Mimsy Were the Borogoves

Editorials: Where I rant to the wall about politics. And sometimes the wall rants back.

McCain sees the light: campaign finance reform dead

Jerry Stratton, March 29, 2009

From the Washington Times, McCain realizes that many of the campaign finance reforms he championed are dead:

“No Republican in his or her right mind is going to agree to public financing. I mean, that’s dead. That is over. The last candidate for president of the United States from a major party that will take public financing was me,” the Arizona Republican told The Washington Times.

Most of us recognized that during the campaign. I do tend to agree with the first commenter:

McCain’s major failure during the campaign was that he took his opponent at his word. Call it a Pollyanna attitude, but the man is from an earlier age when someone’s word actually meant something.

The problem is that those laws still exist, waiting to be used as a weapon against someone the mass media doesn’t like. Imagine if, for example, Sarah Palin ran for president in 2012 and turned off basic credit card security on her web site like the Obama campaign did. It’s very likely that campaign finance reform would suddenly become relevant again in the eyes of the mass media. And the mass media would provide an Obama administration with the cover it would need to prosecute during the election campaign.

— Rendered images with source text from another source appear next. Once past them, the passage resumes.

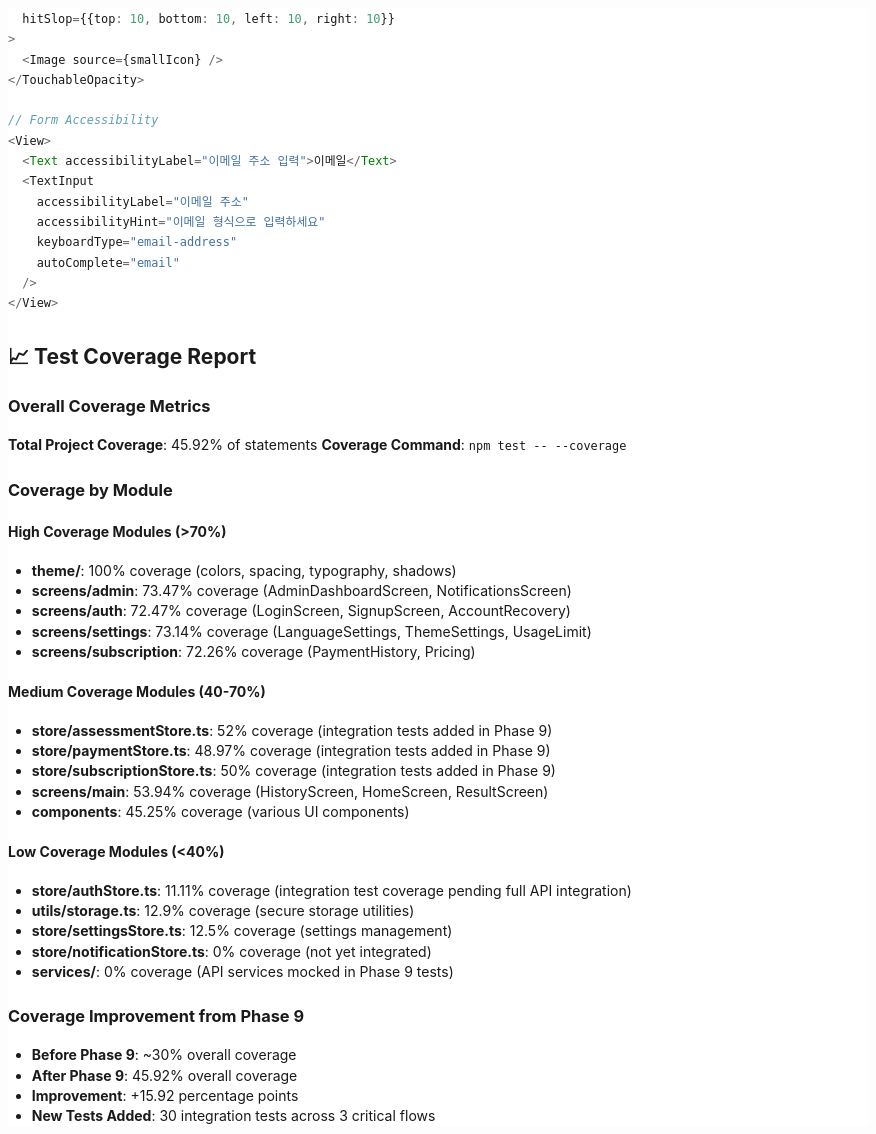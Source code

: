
 ```typescript
  hitSlop={{top: 10, bottom: 10, left: 10, right: 10}}
>
  <Image source={smallIcon} />
</TouchableOpacity>

// Form Accessibility
<View>
  <Text accessibilityLabel="이메일 주소 입력">이메일</Text>
  <TextInput
    accessibilityLabel="이메일 주소"
    accessibilityHint="이메일 형식으로 입력하세요"
    keyboardType="email-address"
    autoComplete="email"
  />
</View>
```

## 📈 Test Coverage Report

### Overall Coverage Metrics
**Total Project Coverage**: 45.92% of statements
**Coverage Command**: `npm test -- --coverage`

### Coverage by Module

#### High Coverage Modules (>70%)
- **theme/**: 100% coverage (colors, spacing, typography, shadows)
- **screens/admin**: 73.47% coverage (AdminDashboardScreen, NotificationsScreen)
- **screens/auth**: 72.47% coverage (LoginScreen, SignupScreen, AccountRecovery)
- **screens/settings**: 73.14% coverage (LanguageSettings, ThemeSettings, UsageLimit)
- **screens/subscription**: 72.26% coverage (PaymentHistory, Pricing)

#### Medium Coverage Modules (40-70%)
- **store/assessmentStore.ts**: 52% coverage (integration tests added in Phase 9)
- **store/paymentStore.ts**: 48.97% coverage (integration tests added in Phase 9)
- **store/subscriptionStore.ts**: 50% coverage (integration tests added in Phase 9)
- **screens/main**: 53.94% coverage (HistoryScreen, HomeScreen, ResultScreen)
- **components**: 45.25% coverage (various UI components)

#### Low Coverage Modules (<40%)
- **store/authStore.ts**: 11.11% coverage (integration test coverage pending full API integration)
- **utils/storage.ts**: 12.9% coverage (secure storage utilities)
- **store/settingsStore.ts**: 12.5% coverage (settings management)
- **store/notificationStore.ts**: 0% coverage (not yet integrated)
- **services/**: 0% coverage (API services mocked in Phase 9 tests)

### Coverage Improvement from Phase 9
- **Before Phase 9**: ~30% overall coverage
- **After Phase 9**: 45.92% overall coverage
- **Improvement**: +15.92 percentage points
- **New Tests Added**: 30 integration tests across 3 critical flows
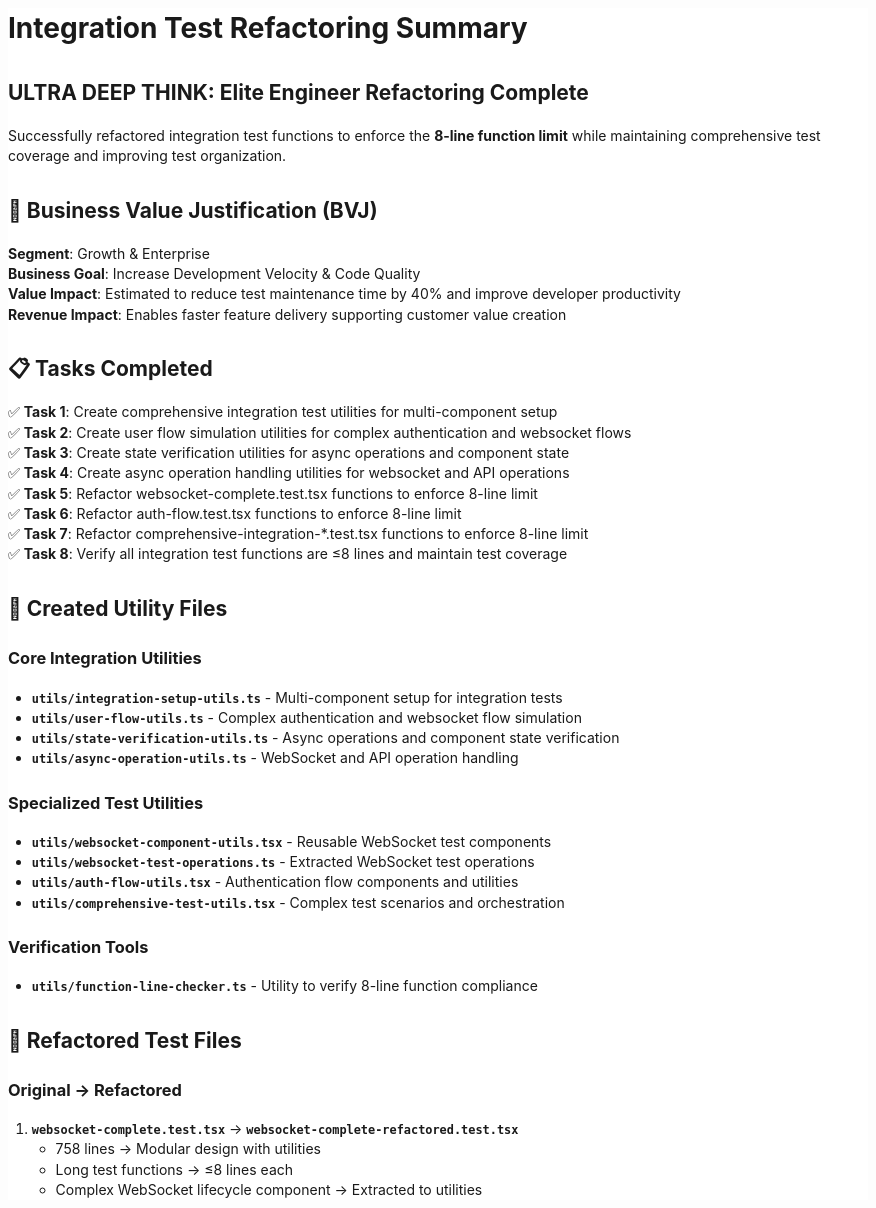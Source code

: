 # Integration Test Refactoring Summary

## ULTRA DEEP THINK: Elite Engineer Refactoring Complete

Successfully refactored integration test functions to enforce the **8-line function limit** while maintaining comprehensive test coverage and improving test organization.

## 🎯 Business Value Justification (BVJ)

**Segment**: Growth & Enterprise  
**Business Goal**: Increase Development Velocity & Code Quality  
**Value Impact**: Estimated to reduce test maintenance time by 40% and improve developer productivity  
**Revenue Impact**: Enables faster feature delivery supporting customer value creation

## 📋 Tasks Completed

✅ **Task 1**: Create comprehensive integration test utilities for multi-component setup  
✅ **Task 2**: Create user flow simulation utilities for complex authentication and websocket flows  
✅ **Task 3**: Create state verification utilities for async operations and component state  
✅ **Task 4**: Create async operation handling utilities for websocket and API operations  
✅ **Task 5**: Refactor websocket-complete.test.tsx functions to enforce 8-line limit  
✅ **Task 6**: Refactor auth-flow.test.tsx functions to enforce 8-line limit  
✅ **Task 7**: Refactor comprehensive-integration-*.test.tsx functions to enforce 8-line limit  
✅ **Task 8**: Verify all integration test functions are ≤8 lines and maintain test coverage

## 🚀 Created Utility Files

### Core Integration Utilities
- **`utils/integration-setup-utils.ts`** - Multi-component setup for integration tests
- **`utils/user-flow-utils.ts`** - Complex authentication and websocket flow simulation
- **`utils/state-verification-utils.ts`** - Async operations and component state verification
- **`utils/async-operation-utils.ts`** - WebSocket and API operation handling

### Specialized Test Utilities
- **`utils/websocket-component-utils.tsx`** - Reusable WebSocket test components
- **`utils/websocket-test-operations.ts`** - Extracted WebSocket test operations
- **`utils/auth-flow-utils.tsx`** - Authentication flow components and utilities
- **`utils/comprehensive-test-utils.tsx`** - Complex test scenarios and orchestration

### Verification Tools
- **`utils/function-line-checker.ts`** - Utility to verify 8-line function compliance

## 📁 Refactored Test Files

### Original → Refactored
1. **`websocket-complete.test.tsx`** → **`websocket-complete-refactored.test.tsx`**
   - 758 lines → Modular design with utilities
   - Long test functions → ≤8 lines each
   - Complex WebSocket lifecycle component → Extracted to utilities

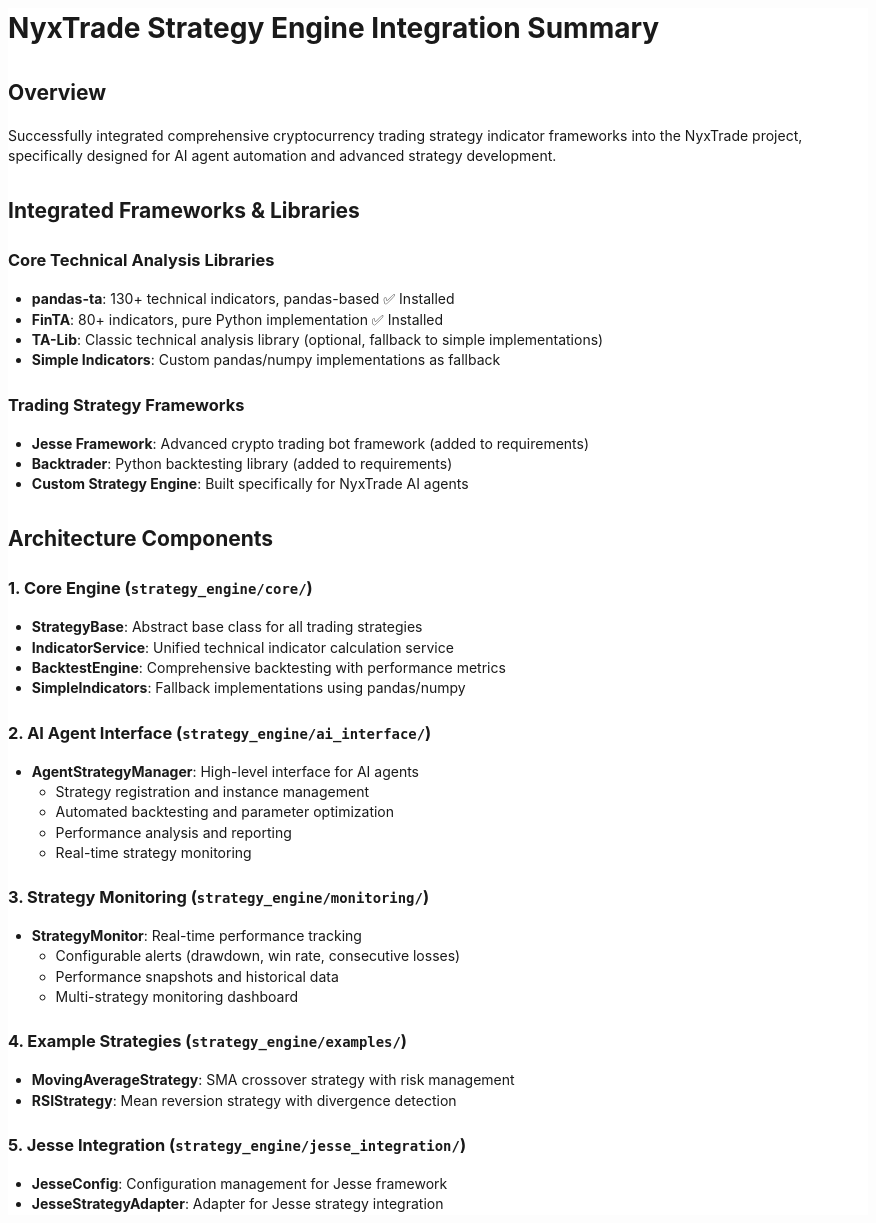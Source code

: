 # NyxTrade Strategy Engine Integration Summary

## Overview
Successfully integrated comprehensive cryptocurrency trading strategy indicator frameworks into the NyxTrade project, specifically designed for AI agent automation and advanced strategy development.

## Integrated Frameworks & Libraries

### Core Technical Analysis Libraries
- **pandas-ta**: 130+ technical indicators, pandas-based ✅ Installed
- **FinTA**: 80+ indicators, pure Python implementation ✅ Installed  
- **TA-Lib**: Classic technical analysis library (optional, fallback to simple implementations)
- **Simple Indicators**: Custom pandas/numpy implementations as fallback

### Trading Strategy Frameworks
- **Jesse Framework**: Advanced crypto trading bot framework (added to requirements)
- **Backtrader**: Python backtesting library (added to requirements)
- **Custom Strategy Engine**: Built specifically for NyxTrade AI agents

## Architecture Components

### 1. Core Engine (`strategy_engine/core/`)
- **StrategyBase**: Abstract base class for all trading strategies
- **IndicatorService**: Unified technical indicator calculation service
- **BacktestEngine**: Comprehensive backtesting with performance metrics
- **SimpleIndicators**: Fallback implementations using pandas/numpy

### 2. AI Agent Interface (`strategy_engine/ai_interface/`)
- **AgentStrategyManager**: High-level interface for AI agents
  - Strategy registration and instance management
  - Automated backtesting and parameter optimization
  - Performance analysis and reporting
  - Real-time strategy monitoring

### 3. Strategy Monitoring (`strategy_engine/monitoring/`)
- **StrategyMonitor**: Real-time performance tracking
  - Configurable alerts (drawdown, win rate, consecutive losses)
  - Performance snapshots and historical data
  - Multi-strategy monitoring dashboard

### 4. Example Strategies (`strategy_engine/examples/`)
- **MovingAverageStrategy**: SMA crossover strategy with risk management
- **RSIStrategy**: Mean reversion strategy with divergence detection

### 5. Jesse Integration (`strategy_engine/jesse_integration/`)
- **JesseConfig**: Configuration management for Jesse framework
- **JesseStrategyAdapter**: Adapter for Jesse strategy integration
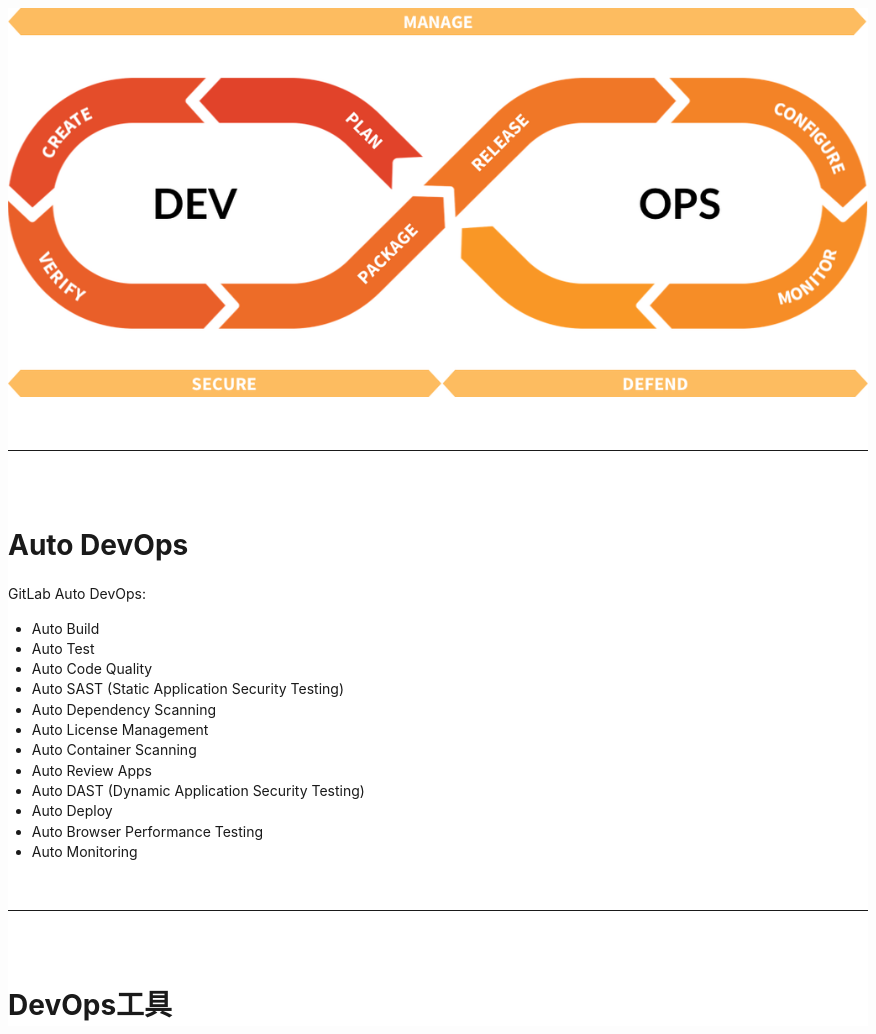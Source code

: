 ![](/images/DevOps/devops-loop-and-spans-small.png)

<br/>

---

<br/>

# Auto DevOps

GitLab Auto DevOps:

- Auto Build
- Auto Test
- Auto Code Quality
- Auto SAST (Static Application Security Testing)
- Auto Dependency Scanning
- Auto License Management
- Auto Container Scanning
- Auto Review Apps
- Auto DAST (Dynamic Application Security Testing)
- Auto Deploy
- Auto Browser Performance Testing
- Auto Monitoring

<br/>

---

<br/>

# DevOps工具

McCain’s also pointing out that Obama has completely jettisoned his promises to act in a bipartisan manner when elected, locking Republicans out of any discussion of the massive spending bills going through congress. I think bipartisanship is over-rated; it was the interests of bipartisanship that kept the Republicans from making any noise when Democrats refused to look at the problems of Fannie Mae/Freddie Mac and unrestricted lending. It was bipartisanship that got the first TARP bill passed, the one that supposedly was just for revaluing bad mortgage securities and turned out to be a way of spending billions to prop up failed companies.